I'm happy to offer a PR once I understand what ought to happen here.

Here's the stackdump:

java.lang.IllegalArgumentException: ** On entry to 'DTRSV' parameter number 6 had an illegal value
        at dev.ludovic.netlib.blas.AbstractBLAS.checkArgument(AbstractBLAS.java:44)
        at dev.ludovic.netlib.blas.AbstractBLAS.dtrsv(AbstractBLAS.java:1596)
        at dev.ludovic.netlib.blas.AbstractBLAS.dtrsv(AbstractBLAS.java:1587)
        at scalaglm.Utils$.backSolve(Utils.scala:32)
        at scalaglm.Lm.(Lm.scala:76)
        at scalaglm.Lm$.apply(Lm.scala:32)
        at scalaglm.Lm$.apply(Lm.scala:266)
        at scalaglm.Lm$.apply(Lm.scala:274)
        at LmBug$.main(lmbug.sc:10)
        at LmBug.main(lmbug.sc)
        at java.base/jdk.internal.reflect.DirectMethodHandleAccessor.invoke(DirectMethodHandleAccessor.java:103)
        at java.base/java.lang.reflect.Method.invoke(Method.java:580)
        at dotty.tools.scripting.ScriptingDriver.compileAndRun(ScriptingDriver.scala:33)
        at dotty.tools.scripting.Main$.process(Main.scala:45)
        at dotty.tools.MainGenericRunner$.run$1(MainGenericRunner.scala:250)
        at dotty.tools.MainGenericRunner$.process(MainGenericRunner.scala:270)
        at dotty.tools.MainGenericRunner$.main(MainGenericRunner.scala:281)
        at dotty.tools.MainGenericRunner.main(MainGenericRunner.scala)
darrenjw commented 2 weeks ago

Thanks for flagging this. I agree it shouldn't crash and burn so ungracefully, but the library implicitly assumes more observations than covariates. ie. that the problem is over-constrained. This is the typical use-case for linear regression. In your example, the problem is under-constrained (because there is actually a third covariate corresponding to the intercept, so you actually have more parameters than observations).

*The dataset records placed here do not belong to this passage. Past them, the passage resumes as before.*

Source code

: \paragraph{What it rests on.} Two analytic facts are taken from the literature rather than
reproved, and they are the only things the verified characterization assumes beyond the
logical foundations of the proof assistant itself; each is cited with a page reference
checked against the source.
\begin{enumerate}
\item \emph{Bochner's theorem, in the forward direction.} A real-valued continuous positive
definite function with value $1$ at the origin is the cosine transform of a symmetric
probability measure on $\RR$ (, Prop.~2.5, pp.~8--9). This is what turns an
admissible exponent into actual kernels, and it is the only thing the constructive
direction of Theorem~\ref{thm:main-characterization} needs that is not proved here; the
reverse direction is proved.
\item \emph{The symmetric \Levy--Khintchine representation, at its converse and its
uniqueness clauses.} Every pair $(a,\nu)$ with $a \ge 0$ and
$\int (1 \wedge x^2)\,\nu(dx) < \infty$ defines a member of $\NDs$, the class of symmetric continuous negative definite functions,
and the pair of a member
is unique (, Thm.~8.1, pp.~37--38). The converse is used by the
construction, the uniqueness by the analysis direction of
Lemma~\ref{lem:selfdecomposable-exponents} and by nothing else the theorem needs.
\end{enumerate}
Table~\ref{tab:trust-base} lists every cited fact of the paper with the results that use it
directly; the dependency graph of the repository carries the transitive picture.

philwalk commented 2 weeks ago

Ahh, that makes sense! I've been deep diving into the 3-pass regression filter, which has no such constraint. Should I close this, or should I offer a PR with a better error message? Perhaps this constraint should be applied to X rather than Xmat ?

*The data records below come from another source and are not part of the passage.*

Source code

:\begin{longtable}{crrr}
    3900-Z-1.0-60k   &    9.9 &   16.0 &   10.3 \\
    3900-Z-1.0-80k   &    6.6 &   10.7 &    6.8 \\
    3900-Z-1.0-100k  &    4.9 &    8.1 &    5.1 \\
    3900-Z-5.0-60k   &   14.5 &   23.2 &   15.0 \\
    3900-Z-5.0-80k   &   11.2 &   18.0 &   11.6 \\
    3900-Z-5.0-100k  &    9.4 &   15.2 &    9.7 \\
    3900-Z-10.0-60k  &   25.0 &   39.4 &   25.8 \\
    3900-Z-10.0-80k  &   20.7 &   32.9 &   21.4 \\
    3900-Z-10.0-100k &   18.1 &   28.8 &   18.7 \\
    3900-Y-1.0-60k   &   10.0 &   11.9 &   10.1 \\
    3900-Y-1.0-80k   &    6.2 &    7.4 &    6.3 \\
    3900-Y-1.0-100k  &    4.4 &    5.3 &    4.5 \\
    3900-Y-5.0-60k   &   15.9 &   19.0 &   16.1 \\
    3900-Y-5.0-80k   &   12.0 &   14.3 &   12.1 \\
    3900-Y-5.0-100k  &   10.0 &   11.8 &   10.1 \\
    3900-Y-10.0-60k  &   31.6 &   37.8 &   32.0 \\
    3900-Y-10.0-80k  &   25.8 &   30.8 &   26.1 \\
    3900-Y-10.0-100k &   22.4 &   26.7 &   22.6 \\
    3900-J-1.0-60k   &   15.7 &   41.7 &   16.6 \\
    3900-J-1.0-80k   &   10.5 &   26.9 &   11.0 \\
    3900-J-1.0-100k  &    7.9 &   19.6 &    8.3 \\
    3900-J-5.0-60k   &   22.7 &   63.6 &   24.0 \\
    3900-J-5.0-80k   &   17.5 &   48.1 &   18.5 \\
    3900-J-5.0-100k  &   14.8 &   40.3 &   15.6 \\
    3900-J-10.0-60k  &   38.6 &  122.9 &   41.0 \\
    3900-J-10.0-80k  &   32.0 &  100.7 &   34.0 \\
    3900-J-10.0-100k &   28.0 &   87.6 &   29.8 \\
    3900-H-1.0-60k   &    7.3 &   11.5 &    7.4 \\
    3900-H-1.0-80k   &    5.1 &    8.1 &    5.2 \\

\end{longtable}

darrenjw commented 2 weeks ago

Yes, exactly. I will just add the extra constraint to X and then close this when I've done it. Thanks.

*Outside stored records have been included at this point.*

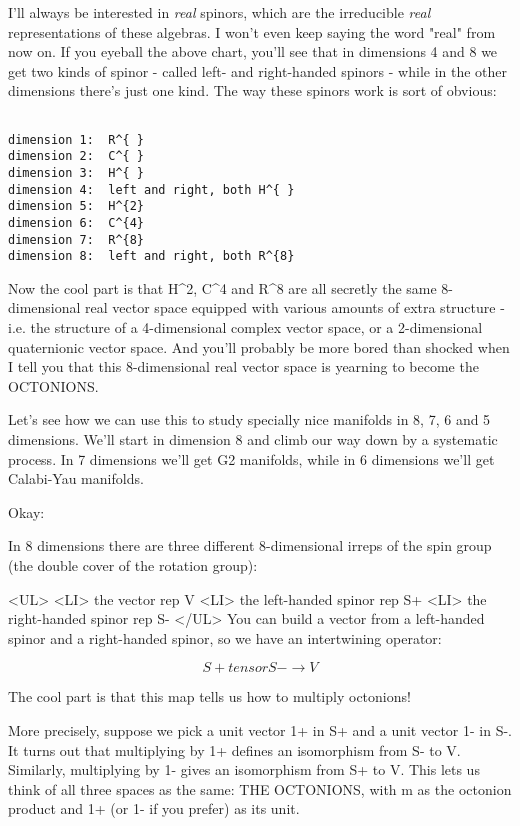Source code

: I'll always be interested in \emph{real} spinors, which are the irreducible 
\emph{real} representations of these algebras.  I won't even keep saying
the word "real" from now on.  If you eyeball the above chart, you'll 
see that in dimensions 4 and 8 we get two kinds of spinor - called
left- and right-handed spinors - while in the other dimensions there's 
just one kind.  The way these spinors work is sort of obvious:


\begin{verbatim}

dimension 1:  R^{ }
dimension 2:  C^{ }
dimension 3:  H^{ }
dimension 4:  left and right, both H^{ }
dimension 5:  H^{2}
dimension 6:  C^{4}
dimension 7:  R^{8}
dimension 8:  left and right, both R^{8}
\end{verbatim}
    

Now the cool part is that H^{2}, C^{4} and
R^{8} are all secretly the same 8-dimensional real vector
space equipped with various amounts of extra structure - i.e. the
structure of a 4-dimensional complex vector space, or a 2-dimensional
quaternionic vector space.  And you'll probably be more bored than
shocked when I tell you that this 8-dimensional real vector space is
yearning to become the OCTONIONS.

Let's see how we can use this to study specially nice manifolds
in 8, 7, 6 and 5 dimensions.   We'll start in dimension 8 and climb
our way down by a systematic process.  In 7 dimensions we'll get G2 
manifolds, while in 6 dimensions we'll get Calabi-Yau manifolds.

Okay:

In 8 dimensions there are three different 8-dimensional irreps of the 
spin group (the double cover of the rotation group):

<UL>
<LI>
the vector rep V 
<LI>
the left-handed spinor rep S+    
<LI>
the right-handed spinor rep S-  
</UL>
You can build a vector from a left-handed spinor and a
right-handed spinor, so we have an intertwining operator: 


$$

S+ tensor S- \to  V
$$
    
The cool part is that this map tells us how to multiply octonions!

More precisely, suppose we pick a unit vector 1+ in S+ and a unit vector 
1- in S-.   It turns out that multiplying by 1+ defines an isomorphism 
from S- to V.  Similarly, multiplying by 1- gives an isomorphism from 
S+ to V.  This lets us think of all three spaces as the same: THE OCTONIONS, 
with m as the octonion product and 1+ (or 1- if you prefer) as its unit.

philwalk commented 2 weeks ago

Ok, thanks for responding. The failure is much easier to understand with an updated constraint:

Exception in thread "main" java.lang.IllegalArgumentException: requirement failed
    at scala.Predef$.require(Predef.scala:324)
    at scalaglm.Lm.<init>(Lm.scala:43)
    at scalaglm.Lm$.apply(Lm.scala:32)
    at scalaglm.Lm$.apply(Lm.scala:266)
    at scalaglm.Lm$.apply(Lm.scala:274)
    at vast.apps.ABug$.main(ABug.scala:11)
    at vast.apps.ABug.main(ABug.scala)
darrenjw commented 2 weeks ago

Constraint added and snapshot published. Closing now. Thanks.